== EXERCISE AIM ==
Copy out every line of the data where the word "Atlas" is found.

++++++++++++++++++++

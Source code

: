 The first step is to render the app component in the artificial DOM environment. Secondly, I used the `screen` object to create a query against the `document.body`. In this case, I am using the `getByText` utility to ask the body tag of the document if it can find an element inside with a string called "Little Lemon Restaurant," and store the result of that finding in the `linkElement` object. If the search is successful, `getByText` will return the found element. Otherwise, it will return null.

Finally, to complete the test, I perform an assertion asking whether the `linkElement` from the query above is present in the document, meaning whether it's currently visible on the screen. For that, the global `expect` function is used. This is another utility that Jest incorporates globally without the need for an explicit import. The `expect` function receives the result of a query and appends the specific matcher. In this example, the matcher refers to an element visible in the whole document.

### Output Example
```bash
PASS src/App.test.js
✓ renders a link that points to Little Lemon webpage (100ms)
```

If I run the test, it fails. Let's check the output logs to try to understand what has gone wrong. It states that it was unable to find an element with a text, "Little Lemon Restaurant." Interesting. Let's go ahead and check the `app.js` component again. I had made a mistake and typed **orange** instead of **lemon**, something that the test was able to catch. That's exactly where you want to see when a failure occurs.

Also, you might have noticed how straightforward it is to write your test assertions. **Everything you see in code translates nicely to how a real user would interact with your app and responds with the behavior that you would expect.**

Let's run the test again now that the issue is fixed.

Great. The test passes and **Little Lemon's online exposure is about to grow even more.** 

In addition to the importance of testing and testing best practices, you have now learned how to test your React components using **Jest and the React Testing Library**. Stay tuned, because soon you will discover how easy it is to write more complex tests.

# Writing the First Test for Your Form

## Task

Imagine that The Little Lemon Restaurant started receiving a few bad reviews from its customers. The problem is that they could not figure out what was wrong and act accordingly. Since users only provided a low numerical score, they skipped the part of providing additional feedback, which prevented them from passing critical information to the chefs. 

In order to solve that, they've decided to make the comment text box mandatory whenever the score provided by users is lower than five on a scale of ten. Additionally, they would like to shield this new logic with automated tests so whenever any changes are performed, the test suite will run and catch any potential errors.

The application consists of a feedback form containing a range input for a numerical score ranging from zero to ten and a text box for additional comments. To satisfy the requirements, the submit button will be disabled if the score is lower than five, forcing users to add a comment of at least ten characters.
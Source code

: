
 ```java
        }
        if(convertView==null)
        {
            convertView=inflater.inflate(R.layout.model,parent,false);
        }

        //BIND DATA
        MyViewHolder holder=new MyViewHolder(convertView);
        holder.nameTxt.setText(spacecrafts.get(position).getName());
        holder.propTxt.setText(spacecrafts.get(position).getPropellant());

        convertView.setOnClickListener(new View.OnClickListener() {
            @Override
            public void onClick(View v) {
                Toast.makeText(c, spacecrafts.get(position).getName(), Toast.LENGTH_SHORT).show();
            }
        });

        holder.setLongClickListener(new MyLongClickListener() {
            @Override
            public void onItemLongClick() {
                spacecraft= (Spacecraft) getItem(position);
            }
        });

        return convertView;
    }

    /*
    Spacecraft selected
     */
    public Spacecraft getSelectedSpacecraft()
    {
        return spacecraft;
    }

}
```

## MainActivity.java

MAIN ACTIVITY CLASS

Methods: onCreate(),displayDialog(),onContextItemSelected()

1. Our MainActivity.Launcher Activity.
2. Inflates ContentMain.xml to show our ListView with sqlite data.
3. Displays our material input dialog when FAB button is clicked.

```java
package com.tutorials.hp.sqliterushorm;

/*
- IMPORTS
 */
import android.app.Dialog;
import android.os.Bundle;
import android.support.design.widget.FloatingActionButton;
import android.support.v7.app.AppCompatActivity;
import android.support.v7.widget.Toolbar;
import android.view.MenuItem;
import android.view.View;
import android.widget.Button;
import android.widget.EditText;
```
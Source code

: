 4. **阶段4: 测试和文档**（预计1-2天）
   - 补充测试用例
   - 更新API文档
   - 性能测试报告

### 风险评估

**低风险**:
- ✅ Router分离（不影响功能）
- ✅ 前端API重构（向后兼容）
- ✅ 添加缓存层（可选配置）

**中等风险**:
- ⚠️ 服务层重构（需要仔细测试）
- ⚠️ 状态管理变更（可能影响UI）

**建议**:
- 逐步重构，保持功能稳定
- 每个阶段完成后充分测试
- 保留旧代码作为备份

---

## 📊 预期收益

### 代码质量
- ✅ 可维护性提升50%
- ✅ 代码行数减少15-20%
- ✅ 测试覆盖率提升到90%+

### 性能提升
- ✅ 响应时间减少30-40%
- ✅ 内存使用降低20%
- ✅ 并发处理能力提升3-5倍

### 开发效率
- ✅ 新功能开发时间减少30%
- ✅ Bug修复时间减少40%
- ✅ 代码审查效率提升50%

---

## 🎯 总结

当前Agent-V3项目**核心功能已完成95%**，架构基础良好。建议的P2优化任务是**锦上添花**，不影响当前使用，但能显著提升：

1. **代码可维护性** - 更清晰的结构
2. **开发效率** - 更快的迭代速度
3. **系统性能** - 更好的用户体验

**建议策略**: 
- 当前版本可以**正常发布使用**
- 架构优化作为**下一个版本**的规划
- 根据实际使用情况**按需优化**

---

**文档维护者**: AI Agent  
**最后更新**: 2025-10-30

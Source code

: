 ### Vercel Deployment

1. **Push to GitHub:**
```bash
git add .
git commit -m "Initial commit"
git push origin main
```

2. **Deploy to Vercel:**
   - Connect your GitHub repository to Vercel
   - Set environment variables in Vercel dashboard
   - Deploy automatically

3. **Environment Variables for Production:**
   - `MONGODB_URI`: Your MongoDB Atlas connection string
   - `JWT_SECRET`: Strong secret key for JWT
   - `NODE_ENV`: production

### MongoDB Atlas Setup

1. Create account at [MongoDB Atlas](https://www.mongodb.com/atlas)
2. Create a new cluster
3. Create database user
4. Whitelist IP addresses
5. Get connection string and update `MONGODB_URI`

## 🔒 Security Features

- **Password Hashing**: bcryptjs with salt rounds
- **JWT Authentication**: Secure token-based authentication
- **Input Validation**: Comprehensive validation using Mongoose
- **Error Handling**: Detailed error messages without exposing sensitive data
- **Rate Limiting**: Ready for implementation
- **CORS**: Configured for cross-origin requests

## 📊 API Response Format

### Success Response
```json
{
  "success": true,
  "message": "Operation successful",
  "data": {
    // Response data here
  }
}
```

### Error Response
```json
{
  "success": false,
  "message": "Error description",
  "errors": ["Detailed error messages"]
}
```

++++++++++++++++++++

== YOUR RESPONSE ==
   - `MONGODB_URI`: Your MongoDB Atlas connection string
### MongoDB Atlas Setup
1. Create account at [MongoDB Atlas](https://www.mongodb.com/atlas)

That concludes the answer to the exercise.